Try it :: With the material below, print exactly the lines between the line holding "- **Completeness**: Honest" and the line holding "- **Knowledge Soundness**: If", inclusive. Add nothing else.

Dataset extract ::
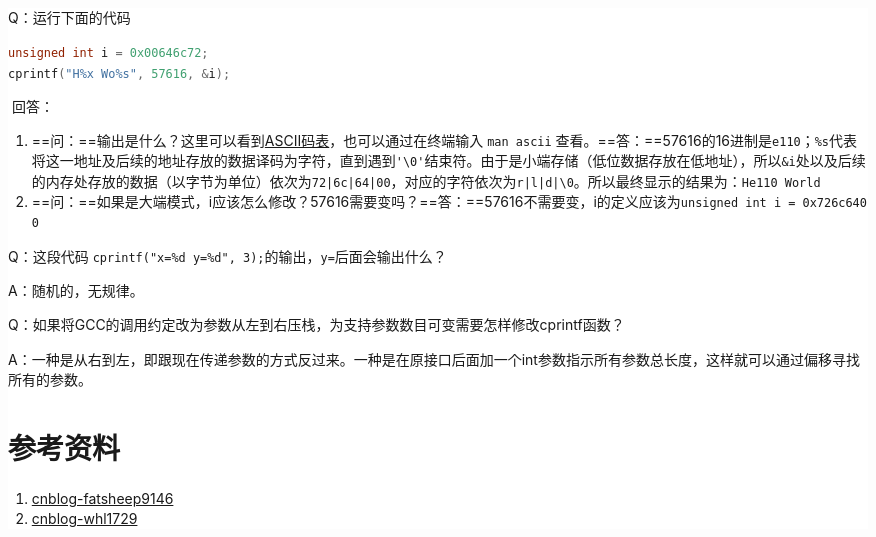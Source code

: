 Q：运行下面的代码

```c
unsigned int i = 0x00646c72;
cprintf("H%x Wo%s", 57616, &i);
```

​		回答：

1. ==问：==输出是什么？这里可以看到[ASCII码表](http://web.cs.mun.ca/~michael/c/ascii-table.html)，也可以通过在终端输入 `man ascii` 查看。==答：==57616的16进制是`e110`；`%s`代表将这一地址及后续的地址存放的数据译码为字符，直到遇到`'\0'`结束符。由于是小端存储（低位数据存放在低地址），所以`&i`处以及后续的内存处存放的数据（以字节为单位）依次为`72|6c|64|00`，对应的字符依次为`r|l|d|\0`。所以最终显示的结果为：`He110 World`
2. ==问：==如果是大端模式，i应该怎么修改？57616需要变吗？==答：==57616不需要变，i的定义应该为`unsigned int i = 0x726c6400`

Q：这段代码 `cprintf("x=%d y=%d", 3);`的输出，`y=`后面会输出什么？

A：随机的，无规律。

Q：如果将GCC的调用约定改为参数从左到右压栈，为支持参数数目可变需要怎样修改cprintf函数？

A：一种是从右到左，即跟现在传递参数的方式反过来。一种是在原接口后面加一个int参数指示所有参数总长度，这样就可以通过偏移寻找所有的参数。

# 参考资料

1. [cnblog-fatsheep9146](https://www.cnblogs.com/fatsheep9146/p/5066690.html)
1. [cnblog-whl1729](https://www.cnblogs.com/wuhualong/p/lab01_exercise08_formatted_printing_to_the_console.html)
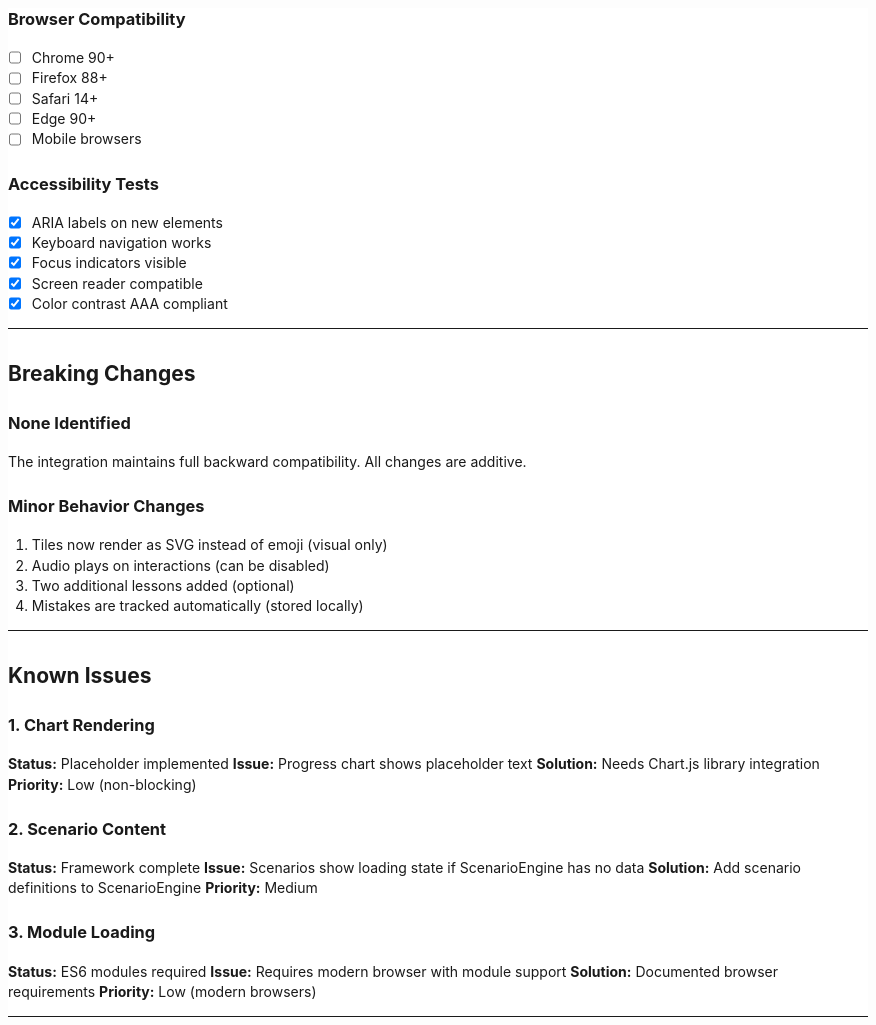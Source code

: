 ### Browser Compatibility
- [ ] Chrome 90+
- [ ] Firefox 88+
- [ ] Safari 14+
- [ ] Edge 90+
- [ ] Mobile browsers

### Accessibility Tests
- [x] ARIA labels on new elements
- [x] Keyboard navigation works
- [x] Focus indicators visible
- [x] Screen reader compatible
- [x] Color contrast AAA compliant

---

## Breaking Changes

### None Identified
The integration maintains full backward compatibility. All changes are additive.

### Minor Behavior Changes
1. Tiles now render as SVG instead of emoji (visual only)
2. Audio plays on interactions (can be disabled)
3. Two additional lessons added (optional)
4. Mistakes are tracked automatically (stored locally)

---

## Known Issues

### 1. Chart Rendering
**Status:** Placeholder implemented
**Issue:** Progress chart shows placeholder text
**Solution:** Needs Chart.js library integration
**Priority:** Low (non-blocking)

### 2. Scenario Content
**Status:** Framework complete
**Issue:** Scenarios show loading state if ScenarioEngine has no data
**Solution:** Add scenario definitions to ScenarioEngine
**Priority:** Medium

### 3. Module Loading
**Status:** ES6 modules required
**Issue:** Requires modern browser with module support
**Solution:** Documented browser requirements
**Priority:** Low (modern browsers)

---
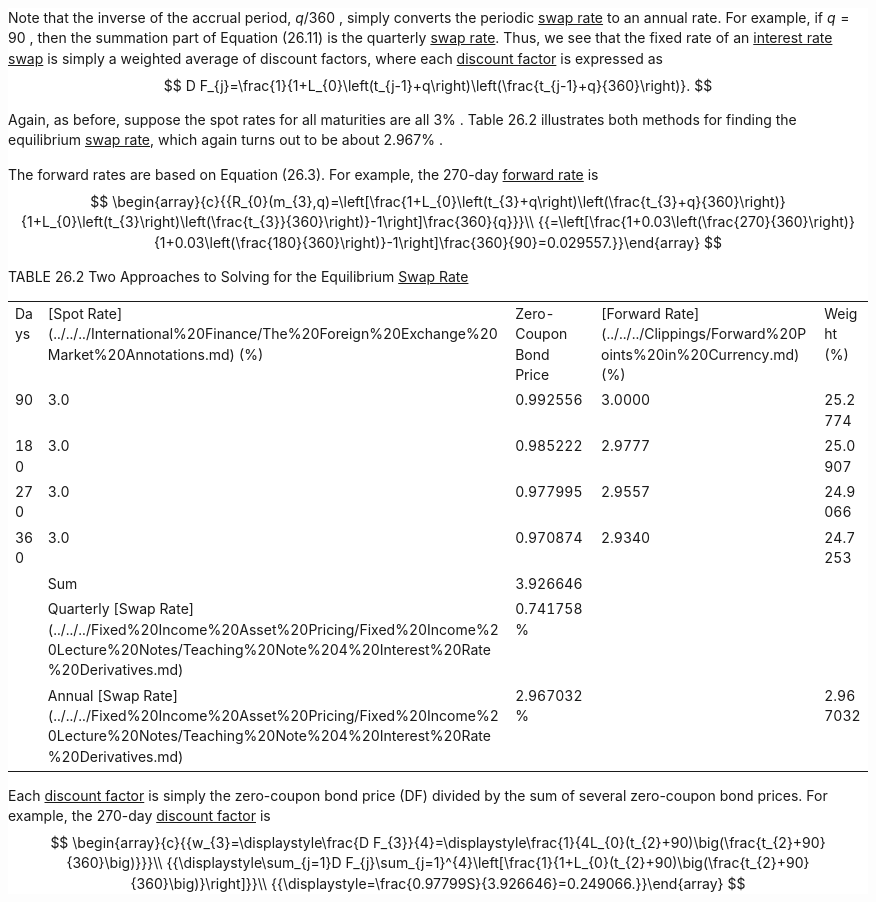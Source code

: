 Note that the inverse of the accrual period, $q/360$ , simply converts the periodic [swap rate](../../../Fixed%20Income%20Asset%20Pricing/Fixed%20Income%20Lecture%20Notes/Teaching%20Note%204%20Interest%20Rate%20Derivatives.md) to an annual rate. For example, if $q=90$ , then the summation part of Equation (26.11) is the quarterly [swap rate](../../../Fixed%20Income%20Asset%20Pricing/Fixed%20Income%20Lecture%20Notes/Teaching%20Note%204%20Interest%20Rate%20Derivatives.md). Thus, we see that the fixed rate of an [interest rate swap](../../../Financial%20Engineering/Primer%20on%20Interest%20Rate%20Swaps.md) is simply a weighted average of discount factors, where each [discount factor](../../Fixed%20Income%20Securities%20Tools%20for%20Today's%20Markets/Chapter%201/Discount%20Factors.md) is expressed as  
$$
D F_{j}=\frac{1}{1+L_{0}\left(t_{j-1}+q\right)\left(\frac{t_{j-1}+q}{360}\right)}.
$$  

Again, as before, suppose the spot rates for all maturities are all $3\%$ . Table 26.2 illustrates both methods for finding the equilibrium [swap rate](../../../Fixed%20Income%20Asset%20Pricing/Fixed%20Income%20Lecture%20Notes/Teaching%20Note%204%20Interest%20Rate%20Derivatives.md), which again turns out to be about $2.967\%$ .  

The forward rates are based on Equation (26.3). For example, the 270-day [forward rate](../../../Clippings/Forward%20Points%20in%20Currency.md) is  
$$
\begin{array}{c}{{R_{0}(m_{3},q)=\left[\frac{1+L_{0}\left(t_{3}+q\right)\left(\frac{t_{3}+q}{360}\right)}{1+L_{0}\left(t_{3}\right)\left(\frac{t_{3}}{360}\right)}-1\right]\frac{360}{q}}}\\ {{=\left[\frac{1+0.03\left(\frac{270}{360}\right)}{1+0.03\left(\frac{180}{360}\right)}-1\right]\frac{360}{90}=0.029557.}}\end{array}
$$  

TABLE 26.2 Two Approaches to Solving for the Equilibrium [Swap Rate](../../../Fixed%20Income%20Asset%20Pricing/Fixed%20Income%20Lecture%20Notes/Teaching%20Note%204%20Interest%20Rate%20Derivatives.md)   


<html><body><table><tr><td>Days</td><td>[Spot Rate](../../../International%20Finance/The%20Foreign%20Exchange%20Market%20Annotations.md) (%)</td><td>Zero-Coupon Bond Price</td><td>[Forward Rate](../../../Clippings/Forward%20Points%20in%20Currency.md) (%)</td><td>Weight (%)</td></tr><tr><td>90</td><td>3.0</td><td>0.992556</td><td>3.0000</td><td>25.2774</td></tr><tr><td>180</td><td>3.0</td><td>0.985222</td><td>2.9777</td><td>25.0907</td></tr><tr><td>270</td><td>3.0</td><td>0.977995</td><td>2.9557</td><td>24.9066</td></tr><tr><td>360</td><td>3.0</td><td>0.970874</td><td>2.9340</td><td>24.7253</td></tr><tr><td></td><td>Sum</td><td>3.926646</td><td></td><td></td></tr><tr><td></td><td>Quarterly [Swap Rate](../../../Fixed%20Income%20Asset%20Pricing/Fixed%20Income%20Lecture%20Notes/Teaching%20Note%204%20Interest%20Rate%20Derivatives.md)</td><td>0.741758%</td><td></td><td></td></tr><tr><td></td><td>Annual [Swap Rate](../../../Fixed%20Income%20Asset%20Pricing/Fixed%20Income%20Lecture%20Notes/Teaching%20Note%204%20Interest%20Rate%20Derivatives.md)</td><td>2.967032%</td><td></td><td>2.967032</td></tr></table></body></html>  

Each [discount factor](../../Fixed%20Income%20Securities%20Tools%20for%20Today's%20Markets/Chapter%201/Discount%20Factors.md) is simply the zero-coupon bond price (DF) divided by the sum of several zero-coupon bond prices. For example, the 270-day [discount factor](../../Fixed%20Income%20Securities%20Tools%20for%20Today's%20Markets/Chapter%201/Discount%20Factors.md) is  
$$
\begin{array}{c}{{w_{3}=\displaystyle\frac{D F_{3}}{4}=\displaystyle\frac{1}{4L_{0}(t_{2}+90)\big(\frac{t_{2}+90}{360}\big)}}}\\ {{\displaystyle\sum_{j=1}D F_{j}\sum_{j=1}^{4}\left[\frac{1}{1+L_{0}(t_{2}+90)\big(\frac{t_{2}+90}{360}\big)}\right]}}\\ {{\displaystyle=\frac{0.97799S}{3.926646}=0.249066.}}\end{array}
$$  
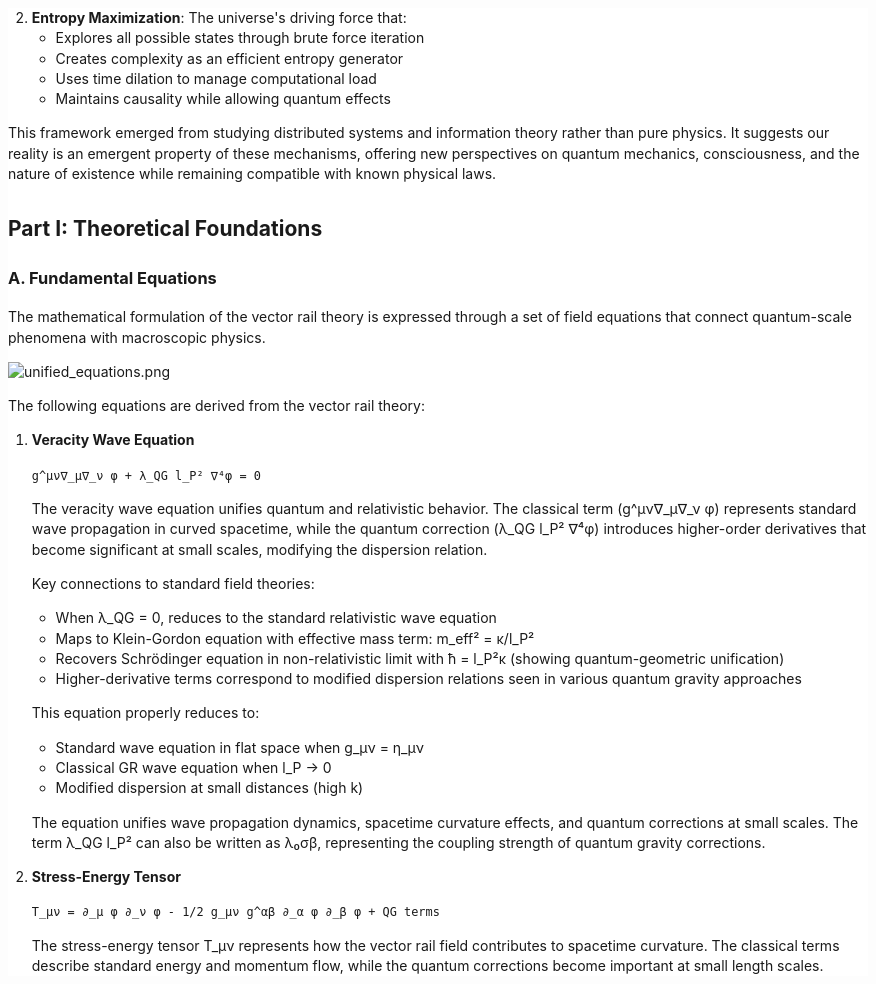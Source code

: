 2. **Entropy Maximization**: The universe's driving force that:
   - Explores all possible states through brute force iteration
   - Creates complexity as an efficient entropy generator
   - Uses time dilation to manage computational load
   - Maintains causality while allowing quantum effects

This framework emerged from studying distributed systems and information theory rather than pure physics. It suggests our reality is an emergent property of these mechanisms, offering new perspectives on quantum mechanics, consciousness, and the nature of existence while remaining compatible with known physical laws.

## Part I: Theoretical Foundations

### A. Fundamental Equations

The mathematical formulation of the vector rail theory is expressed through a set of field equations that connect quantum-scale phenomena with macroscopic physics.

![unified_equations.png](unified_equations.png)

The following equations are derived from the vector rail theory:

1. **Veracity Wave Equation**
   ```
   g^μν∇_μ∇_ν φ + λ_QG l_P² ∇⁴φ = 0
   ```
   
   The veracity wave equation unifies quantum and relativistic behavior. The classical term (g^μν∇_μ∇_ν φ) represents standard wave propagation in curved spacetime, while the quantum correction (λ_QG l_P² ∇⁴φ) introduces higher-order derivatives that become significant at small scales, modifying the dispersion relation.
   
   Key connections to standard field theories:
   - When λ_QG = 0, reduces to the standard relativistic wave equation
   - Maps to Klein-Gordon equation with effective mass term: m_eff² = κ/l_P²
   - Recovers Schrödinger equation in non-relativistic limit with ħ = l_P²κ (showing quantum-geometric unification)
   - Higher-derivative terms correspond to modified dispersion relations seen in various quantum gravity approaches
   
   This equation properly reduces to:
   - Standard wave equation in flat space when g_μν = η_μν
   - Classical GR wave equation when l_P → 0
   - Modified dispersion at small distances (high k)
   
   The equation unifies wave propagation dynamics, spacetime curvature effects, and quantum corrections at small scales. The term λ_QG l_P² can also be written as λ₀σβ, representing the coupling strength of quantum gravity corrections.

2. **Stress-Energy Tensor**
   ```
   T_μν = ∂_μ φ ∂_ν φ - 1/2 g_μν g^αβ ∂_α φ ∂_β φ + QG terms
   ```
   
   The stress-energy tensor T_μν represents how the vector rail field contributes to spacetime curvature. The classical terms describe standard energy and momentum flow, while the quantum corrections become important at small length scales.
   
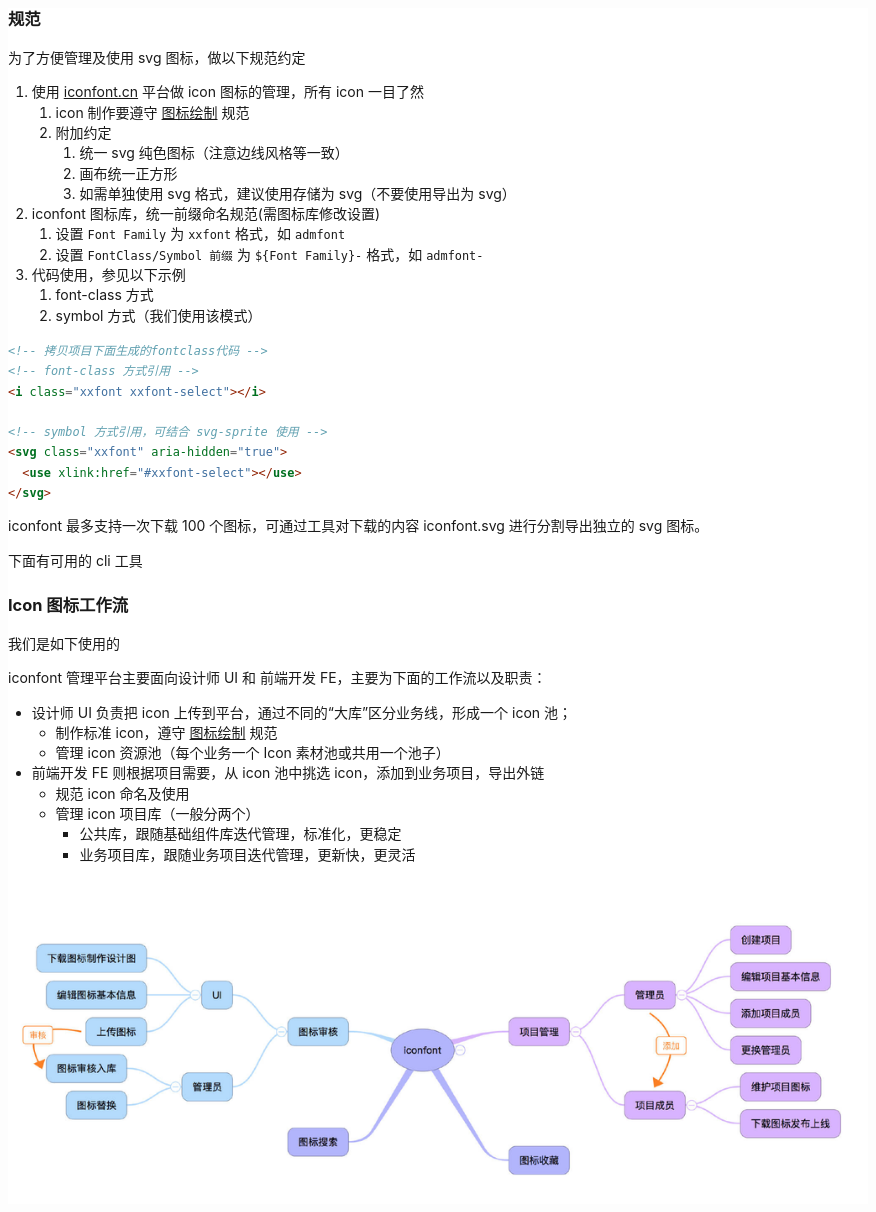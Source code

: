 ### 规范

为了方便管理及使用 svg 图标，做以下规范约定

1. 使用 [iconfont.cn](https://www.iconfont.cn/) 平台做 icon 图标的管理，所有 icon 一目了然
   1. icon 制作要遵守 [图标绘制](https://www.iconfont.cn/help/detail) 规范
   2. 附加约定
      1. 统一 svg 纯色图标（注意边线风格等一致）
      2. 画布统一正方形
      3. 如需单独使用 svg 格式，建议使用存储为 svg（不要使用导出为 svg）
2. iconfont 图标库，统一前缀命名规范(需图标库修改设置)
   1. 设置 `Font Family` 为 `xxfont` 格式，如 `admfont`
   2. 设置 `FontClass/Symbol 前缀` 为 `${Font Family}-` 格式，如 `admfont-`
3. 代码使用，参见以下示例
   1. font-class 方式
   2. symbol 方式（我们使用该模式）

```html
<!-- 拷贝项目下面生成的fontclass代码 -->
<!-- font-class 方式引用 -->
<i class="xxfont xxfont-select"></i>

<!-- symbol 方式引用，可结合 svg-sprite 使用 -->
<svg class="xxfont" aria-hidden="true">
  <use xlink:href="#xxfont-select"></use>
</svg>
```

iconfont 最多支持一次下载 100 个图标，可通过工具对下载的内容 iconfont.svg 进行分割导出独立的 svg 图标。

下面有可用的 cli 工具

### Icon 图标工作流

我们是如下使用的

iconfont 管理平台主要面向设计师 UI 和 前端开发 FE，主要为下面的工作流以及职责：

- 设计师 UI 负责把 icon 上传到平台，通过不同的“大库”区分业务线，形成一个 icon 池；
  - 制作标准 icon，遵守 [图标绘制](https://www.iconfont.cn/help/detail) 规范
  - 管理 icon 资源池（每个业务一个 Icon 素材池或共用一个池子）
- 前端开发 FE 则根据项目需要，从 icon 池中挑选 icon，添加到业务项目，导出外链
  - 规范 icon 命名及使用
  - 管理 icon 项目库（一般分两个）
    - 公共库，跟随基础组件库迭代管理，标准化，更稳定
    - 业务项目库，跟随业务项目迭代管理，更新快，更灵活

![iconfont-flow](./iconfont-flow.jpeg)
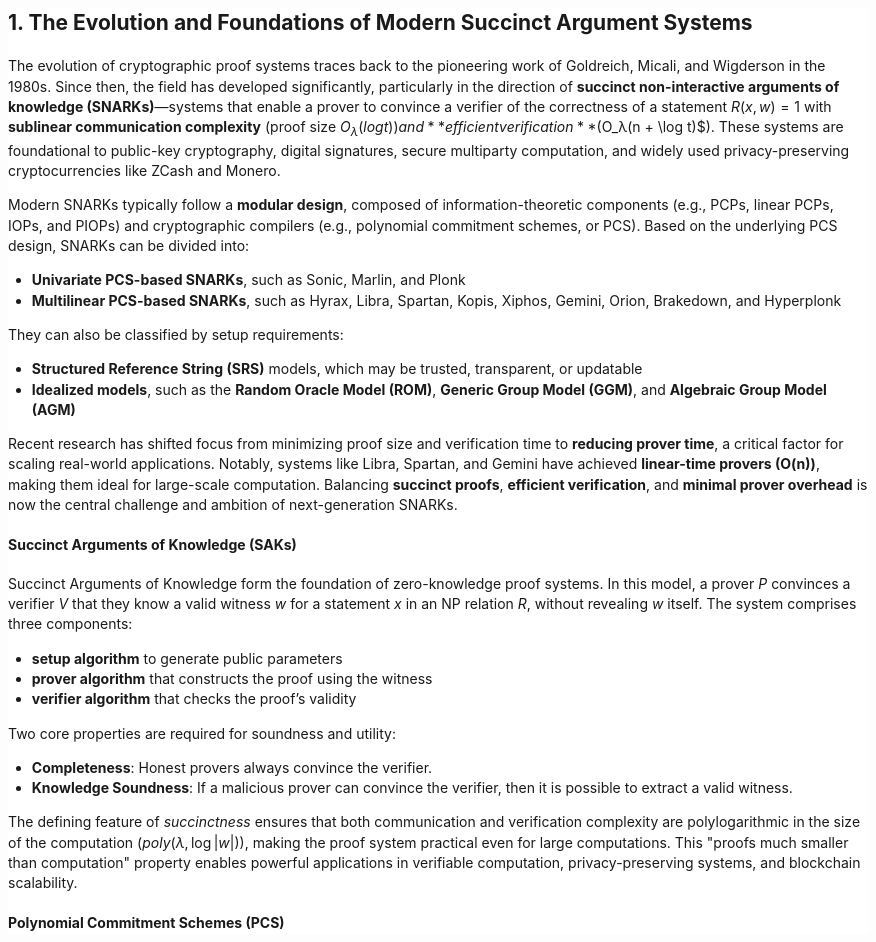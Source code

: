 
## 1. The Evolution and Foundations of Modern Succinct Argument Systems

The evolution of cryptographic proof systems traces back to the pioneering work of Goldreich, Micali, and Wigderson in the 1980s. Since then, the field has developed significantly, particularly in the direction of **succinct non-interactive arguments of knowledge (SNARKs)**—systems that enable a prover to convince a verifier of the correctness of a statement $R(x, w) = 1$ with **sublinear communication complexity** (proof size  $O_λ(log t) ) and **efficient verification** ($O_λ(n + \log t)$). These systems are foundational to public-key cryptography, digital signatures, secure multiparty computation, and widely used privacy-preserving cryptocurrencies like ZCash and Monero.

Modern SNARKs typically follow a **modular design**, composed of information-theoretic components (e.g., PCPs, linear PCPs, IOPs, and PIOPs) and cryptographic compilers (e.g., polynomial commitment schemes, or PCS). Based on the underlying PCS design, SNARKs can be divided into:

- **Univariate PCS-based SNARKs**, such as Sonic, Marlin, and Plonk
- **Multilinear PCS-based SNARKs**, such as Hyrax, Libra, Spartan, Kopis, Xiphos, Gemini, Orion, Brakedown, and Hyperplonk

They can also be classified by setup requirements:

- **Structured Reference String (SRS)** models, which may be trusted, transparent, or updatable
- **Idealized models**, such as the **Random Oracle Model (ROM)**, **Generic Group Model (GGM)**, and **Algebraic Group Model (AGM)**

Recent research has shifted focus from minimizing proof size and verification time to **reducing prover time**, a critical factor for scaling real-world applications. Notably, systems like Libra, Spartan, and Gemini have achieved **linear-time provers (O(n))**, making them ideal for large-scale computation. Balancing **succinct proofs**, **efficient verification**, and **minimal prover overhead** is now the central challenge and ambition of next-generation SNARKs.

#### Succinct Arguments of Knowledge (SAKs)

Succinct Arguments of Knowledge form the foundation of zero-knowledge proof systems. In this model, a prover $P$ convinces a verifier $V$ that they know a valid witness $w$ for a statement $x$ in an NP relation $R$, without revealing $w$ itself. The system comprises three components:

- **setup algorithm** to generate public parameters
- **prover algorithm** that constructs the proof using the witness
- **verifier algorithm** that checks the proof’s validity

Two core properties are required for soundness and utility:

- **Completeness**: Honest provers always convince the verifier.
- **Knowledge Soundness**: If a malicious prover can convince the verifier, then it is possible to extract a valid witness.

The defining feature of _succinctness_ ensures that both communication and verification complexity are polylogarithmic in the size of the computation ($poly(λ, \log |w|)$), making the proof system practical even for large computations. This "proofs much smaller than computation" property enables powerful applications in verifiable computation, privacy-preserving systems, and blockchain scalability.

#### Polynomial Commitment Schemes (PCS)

Answer section ::
- **Completeness**: Honest provers always convince the verifier.
- **Knowledge Soundness**: If a malicious prover can convince the verifier, then it is possible to extract a valid witness.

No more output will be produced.